An image of the Idling Complaint portal. The proposed bill would require the portal to be translated into ten additional languages. Image Credit: NYC DEP.

On February 2, 2023, City Council Member Alexa Avilés introduced Int. 898 at the full Council meeting. The bill would require the New York City Department of Environmental Protection to translate its Citizen’s Air Complaint Portal into ten, non-English “designated citywide languages.”

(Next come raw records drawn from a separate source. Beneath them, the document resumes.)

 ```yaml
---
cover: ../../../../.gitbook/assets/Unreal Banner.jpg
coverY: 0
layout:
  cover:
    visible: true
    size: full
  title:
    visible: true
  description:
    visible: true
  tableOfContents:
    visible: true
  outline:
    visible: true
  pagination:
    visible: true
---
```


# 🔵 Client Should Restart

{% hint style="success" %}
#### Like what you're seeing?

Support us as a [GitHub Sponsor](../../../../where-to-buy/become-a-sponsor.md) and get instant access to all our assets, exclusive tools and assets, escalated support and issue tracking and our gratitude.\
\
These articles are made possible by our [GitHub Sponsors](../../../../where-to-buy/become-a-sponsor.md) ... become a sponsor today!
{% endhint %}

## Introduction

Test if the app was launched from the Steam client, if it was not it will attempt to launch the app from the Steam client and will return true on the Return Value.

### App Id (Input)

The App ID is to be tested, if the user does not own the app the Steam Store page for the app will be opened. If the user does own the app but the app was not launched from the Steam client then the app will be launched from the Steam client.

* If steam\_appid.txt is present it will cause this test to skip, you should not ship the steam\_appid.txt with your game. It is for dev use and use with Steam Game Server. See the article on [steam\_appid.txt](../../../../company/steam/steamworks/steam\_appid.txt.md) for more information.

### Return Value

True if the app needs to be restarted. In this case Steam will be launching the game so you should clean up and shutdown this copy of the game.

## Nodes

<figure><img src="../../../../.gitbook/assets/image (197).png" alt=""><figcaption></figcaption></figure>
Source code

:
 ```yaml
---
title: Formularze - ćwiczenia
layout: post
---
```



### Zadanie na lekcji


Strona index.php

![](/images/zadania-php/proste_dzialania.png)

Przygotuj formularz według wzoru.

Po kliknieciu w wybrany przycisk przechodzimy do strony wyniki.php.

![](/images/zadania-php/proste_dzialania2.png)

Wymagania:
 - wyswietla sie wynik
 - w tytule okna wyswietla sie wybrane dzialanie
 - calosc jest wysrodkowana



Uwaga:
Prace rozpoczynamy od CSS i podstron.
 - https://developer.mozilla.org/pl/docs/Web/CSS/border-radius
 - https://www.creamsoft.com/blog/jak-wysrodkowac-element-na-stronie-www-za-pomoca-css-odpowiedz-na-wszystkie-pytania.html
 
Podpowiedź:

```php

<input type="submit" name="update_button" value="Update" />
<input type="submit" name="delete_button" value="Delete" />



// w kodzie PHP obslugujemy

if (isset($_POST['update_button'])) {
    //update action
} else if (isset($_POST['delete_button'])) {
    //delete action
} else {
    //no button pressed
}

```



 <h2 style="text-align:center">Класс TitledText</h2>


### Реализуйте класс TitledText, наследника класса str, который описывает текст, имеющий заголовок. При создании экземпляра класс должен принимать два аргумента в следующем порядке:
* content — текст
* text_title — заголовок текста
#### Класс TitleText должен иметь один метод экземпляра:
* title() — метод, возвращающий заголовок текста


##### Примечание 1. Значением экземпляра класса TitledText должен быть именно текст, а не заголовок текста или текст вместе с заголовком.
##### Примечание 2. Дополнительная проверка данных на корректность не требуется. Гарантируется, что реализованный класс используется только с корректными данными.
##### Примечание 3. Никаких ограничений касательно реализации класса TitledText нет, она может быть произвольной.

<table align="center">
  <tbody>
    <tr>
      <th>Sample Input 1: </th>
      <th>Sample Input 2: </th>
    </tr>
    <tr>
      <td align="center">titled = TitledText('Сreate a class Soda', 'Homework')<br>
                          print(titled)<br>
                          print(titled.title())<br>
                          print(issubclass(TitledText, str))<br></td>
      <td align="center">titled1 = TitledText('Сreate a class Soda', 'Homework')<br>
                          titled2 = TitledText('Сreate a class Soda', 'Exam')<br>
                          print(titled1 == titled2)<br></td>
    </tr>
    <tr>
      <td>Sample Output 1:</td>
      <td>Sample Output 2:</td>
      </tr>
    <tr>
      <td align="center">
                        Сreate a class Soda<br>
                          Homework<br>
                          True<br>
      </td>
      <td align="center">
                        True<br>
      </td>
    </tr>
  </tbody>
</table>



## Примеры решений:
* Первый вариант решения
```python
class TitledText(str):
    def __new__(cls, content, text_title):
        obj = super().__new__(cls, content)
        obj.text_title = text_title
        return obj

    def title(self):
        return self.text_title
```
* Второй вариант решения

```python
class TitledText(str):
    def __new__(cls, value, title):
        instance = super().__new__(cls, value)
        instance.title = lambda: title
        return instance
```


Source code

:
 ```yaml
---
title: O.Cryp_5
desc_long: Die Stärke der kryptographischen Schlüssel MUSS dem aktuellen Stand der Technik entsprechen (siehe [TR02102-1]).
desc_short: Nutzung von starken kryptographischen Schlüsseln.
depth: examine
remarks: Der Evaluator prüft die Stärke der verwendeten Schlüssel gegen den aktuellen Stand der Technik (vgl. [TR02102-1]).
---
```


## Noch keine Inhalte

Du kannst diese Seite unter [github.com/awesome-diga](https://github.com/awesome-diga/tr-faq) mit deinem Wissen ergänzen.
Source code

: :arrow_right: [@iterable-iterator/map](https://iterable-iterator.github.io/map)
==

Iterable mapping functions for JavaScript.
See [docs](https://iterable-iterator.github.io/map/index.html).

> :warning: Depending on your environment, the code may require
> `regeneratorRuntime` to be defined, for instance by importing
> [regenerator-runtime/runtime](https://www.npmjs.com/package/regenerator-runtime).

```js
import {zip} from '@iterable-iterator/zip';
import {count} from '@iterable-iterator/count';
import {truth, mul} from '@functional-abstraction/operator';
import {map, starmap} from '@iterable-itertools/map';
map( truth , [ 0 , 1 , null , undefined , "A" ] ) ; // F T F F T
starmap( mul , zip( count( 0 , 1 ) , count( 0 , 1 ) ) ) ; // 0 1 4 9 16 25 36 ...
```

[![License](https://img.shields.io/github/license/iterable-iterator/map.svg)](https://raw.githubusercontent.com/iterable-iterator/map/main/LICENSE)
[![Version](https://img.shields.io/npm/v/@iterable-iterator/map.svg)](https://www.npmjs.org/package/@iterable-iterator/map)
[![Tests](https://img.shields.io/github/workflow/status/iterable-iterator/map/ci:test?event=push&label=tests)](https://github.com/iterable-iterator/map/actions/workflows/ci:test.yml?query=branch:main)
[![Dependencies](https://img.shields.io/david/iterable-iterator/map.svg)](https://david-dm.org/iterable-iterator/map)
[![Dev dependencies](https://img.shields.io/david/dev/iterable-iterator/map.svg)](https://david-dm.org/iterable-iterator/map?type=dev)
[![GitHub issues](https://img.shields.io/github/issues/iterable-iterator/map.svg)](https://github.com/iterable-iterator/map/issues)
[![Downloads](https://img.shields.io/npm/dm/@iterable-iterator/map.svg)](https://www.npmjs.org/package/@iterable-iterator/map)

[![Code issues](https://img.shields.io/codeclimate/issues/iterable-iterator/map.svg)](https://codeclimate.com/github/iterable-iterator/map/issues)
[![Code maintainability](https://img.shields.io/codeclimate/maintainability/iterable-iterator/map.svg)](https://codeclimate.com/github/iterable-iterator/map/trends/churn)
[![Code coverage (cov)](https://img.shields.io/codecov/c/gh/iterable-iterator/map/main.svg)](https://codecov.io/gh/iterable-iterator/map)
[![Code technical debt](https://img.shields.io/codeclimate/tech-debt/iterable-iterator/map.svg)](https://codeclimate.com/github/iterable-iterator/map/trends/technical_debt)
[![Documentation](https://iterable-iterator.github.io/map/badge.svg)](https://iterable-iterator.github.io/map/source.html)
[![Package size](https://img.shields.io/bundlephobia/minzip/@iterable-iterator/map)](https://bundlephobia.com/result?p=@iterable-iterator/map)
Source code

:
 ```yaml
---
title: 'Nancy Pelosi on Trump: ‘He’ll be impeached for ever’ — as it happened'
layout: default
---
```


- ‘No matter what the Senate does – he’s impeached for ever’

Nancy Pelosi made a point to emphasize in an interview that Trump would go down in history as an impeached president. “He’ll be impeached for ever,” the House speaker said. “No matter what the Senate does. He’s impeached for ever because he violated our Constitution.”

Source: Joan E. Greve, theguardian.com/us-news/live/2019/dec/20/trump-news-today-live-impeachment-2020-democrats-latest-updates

The portal, which can be found on the Department of Environmental Protection’s website, is available for use by any person to report idling vehicles. In New York City, it is illegal for the driver of a gasoline or diesel motor vehicle to idle for longer than three minutes, or one minute while next to a school. Special rules also exist for busses when loading or unloading passengers. People who suspect that illegal idling has taken place can use the portal to report the incident to Environmental Protection. The program is used to supplement complaints made to the City’s 311 services and to expedite the process of responding to reported violations. A person who makes a complaint through the portal shall receive 25 percent of any proceeds collected by the City through the imposition of a $350 civil penalty.

The new proposal would require Environmental Protection to translate the complaint portal, and all webpages that explain how to use the portal, into each of the ten designated citywide languages. These languages are Spanish, Chinese, Russian, Bengali, Haitian, Korean, Arabic, Urdu, French, and Polish.

Council Member Avilés’s Communications and Organizing Manager James Neimeister provided Cityland with details on the Council Member’s motivations for introducing the bill. According to Neimeister, the idea for the bill came from complaints from constituents and from environmental advocates who hope to make the portal more accessible in order to facilitate more idling complaints. Neimeister indicated that idling has been the focus of much environmental advocacy and policy change in recent years. Int. 898 is intended to build on Int. 606 of 2022, which Council Member Avilés also introduced. Int. 606 would impose more severe idling penalties for violations near parks and green spaces.

While the primary motivation for Int. 898 appears to be environmental protection, the bill also serves the dual purpose of addressing language-access inequities as well. Neimeister indicated that a concern is that the portal is difficult to locate and access in general, with the problem being exacerbated for non-English speakers by a lack of language inclusion. The hope is that Int. 898 will spark a conversation about making the portal more user friendly, more accessible and will inform New Yorkers about their ability to report idling violations.

Int. 898 has been referred to the City Council Committee on Environmental Protection for further consideration. No public hearing has been scheduled to date.

By: Ryan Myler (Ryan is a New York Law School student, Class of 2024.)